REQUIRED WORK
Go to the line in the entries below that holds "all copies or" and repeat exactly from there through the line that holds "IMPLIED, INCLUDING BUT", inclusive.

EXCERPTED RECORDS
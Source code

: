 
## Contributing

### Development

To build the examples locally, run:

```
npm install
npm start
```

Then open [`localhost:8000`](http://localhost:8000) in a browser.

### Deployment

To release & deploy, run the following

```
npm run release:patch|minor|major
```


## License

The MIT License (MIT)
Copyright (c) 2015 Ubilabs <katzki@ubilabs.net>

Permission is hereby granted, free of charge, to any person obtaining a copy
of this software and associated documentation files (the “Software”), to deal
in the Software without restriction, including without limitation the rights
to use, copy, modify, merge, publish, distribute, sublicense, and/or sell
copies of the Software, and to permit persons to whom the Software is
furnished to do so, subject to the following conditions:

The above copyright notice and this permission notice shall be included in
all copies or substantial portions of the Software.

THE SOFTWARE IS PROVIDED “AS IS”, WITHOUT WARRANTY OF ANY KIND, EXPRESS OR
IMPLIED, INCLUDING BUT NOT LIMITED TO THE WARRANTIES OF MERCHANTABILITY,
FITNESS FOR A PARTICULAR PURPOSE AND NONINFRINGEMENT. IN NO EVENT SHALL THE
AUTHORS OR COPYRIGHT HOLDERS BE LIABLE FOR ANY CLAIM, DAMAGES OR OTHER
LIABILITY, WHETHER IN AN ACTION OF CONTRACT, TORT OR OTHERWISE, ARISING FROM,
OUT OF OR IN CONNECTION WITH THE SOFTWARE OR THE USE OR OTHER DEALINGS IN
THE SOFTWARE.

TASK ANSWER
all copies or substantial portions of the Software.

THE SOFTWARE IS PROVIDED “AS IS”, WITHOUT WARRANTY OF ANY KIND, EXPRESS OR
IMPLIED, INCLUDING BUT NOT LIMITED TO THE WARRANTIES OF MERCHANTABILITY,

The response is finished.